## Work item
Write out each line of the entries exactly, starting at the first and finishing with the line that contains "In mathematics and".

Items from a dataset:
----------

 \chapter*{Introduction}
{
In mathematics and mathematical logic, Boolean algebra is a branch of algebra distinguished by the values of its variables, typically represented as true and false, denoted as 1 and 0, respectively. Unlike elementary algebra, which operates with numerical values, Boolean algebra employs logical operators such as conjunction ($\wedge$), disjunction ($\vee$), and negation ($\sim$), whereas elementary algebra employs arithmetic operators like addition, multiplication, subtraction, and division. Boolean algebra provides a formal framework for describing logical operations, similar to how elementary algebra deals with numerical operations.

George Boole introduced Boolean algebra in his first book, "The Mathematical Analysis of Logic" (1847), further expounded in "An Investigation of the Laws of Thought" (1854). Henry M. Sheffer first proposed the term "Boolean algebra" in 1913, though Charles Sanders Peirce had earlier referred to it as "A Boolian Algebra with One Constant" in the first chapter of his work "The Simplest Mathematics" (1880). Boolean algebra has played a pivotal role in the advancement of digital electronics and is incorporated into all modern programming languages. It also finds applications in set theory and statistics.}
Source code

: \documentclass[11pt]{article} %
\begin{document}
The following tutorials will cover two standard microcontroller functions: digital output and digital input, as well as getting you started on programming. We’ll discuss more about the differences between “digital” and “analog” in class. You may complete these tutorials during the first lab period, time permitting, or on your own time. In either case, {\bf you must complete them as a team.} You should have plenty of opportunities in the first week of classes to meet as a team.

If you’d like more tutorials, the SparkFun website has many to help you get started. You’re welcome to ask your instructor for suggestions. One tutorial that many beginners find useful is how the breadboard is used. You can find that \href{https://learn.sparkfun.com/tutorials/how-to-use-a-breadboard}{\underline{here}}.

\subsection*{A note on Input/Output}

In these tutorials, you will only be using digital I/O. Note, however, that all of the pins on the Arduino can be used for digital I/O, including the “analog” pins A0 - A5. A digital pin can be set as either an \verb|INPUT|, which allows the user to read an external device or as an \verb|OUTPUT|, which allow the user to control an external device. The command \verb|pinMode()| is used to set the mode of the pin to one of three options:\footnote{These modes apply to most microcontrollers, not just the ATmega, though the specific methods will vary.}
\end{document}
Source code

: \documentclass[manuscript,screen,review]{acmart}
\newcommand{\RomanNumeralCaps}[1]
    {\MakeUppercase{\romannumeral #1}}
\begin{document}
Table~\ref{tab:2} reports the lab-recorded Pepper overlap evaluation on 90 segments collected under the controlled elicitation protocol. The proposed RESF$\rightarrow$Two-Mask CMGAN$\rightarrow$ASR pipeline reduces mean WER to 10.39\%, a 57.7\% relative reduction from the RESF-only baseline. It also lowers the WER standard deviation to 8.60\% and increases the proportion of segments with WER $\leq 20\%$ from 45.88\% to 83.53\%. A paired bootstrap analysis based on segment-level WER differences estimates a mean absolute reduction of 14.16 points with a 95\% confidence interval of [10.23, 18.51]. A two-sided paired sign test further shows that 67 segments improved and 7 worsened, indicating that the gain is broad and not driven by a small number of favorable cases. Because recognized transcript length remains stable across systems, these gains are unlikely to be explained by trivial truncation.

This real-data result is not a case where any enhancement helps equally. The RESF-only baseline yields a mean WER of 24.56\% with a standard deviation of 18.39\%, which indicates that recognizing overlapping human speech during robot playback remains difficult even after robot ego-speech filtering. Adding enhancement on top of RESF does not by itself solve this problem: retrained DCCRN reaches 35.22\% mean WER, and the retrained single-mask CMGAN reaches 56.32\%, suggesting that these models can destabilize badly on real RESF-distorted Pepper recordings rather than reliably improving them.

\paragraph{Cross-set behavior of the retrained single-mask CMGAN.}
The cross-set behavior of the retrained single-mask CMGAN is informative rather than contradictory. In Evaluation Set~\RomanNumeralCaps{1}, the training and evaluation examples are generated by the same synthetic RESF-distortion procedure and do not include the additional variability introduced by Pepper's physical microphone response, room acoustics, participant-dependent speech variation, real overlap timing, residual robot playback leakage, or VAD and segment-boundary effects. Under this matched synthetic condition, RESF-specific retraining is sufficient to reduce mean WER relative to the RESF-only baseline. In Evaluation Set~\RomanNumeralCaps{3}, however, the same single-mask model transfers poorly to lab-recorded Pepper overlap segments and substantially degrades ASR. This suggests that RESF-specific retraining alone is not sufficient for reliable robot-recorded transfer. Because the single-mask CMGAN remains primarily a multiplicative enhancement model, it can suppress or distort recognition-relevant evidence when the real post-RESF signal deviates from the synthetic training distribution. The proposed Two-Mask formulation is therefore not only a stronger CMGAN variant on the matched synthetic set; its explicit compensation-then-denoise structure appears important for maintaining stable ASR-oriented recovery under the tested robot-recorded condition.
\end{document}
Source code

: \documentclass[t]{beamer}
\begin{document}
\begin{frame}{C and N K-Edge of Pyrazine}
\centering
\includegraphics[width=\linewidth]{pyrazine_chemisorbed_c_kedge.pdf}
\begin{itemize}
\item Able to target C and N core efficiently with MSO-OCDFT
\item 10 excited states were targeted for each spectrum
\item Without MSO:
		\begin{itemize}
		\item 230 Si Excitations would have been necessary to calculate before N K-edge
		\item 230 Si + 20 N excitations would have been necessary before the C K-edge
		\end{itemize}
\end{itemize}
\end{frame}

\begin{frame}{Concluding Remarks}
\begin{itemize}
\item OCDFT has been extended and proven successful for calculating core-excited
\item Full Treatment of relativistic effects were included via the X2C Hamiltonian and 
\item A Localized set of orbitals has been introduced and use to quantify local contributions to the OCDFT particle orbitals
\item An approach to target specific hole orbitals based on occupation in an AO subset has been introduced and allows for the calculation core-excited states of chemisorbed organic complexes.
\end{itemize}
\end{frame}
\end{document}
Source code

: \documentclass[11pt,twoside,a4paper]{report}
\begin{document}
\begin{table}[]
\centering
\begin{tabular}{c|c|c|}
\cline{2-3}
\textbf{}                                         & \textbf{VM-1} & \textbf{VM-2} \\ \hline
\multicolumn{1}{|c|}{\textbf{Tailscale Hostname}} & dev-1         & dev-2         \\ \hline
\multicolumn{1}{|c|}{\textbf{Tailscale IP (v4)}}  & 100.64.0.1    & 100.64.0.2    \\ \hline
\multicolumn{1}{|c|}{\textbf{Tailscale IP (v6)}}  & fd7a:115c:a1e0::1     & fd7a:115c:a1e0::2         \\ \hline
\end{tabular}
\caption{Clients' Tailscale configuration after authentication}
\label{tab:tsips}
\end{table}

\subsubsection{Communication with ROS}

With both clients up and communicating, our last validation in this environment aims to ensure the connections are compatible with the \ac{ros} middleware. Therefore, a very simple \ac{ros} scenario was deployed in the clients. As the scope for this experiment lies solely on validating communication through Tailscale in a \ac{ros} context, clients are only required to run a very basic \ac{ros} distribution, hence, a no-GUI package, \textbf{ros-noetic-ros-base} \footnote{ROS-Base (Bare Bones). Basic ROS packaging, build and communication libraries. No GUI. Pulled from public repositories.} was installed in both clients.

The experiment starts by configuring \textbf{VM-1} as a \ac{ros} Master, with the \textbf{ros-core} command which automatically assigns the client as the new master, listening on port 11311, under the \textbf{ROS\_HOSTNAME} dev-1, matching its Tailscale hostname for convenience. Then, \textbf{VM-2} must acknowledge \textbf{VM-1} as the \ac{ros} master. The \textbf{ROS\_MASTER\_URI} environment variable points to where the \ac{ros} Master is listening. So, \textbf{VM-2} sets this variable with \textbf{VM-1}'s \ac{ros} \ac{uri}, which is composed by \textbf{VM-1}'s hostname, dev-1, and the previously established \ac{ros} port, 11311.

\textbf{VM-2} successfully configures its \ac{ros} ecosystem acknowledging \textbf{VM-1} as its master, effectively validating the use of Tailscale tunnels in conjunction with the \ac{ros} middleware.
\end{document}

----------

## Task output
 \chapter*{Introduction}
{
In mathematics and mathematical logic, Boolean algebra is a branch of algebra distinguished by the values of its variables, typically represented as true and false, denoted as 1 and 0, respectively. Unlike elementary algebra, which operates with numerical values, Boolean algebra employs logical operators such as conjunction ($\wedge$), disjunction ($\vee$), and negation ($\sim$), whereas elementary algebra employs arithmetic operators like addition, multiplication, subtraction, and division. Boolean algebra provides a formal framework for describing logical operations, similar to how elementary algebra deals with numerical operations.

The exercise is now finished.